══ INPUT FOR THIS TASK

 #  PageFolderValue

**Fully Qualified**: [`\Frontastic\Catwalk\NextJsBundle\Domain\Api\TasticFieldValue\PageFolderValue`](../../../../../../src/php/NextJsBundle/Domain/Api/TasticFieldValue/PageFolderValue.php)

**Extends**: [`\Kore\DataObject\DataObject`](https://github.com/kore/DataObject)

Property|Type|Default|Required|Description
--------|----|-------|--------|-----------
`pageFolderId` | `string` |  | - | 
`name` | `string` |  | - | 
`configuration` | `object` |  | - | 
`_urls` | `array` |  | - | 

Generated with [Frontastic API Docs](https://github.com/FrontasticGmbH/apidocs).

════

**TASK PROMPT:** Each line containing "Frontastic" belongs in the answer; pick these out of the material and copy them.

**RESPONSE FOR THIS EXERCISE:**
**Fully Qualified**: [`\Frontastic\Catwalk\NextJsBundle\Domain\Api\TasticFieldValue\PageFolderValue`](../../../../../../src/php/NextJsBundle/Domain/Api/TasticFieldValue/PageFolderValue.php)
Generated with [Frontastic API Docs](https://github.com/FrontasticGmbH/apidocs).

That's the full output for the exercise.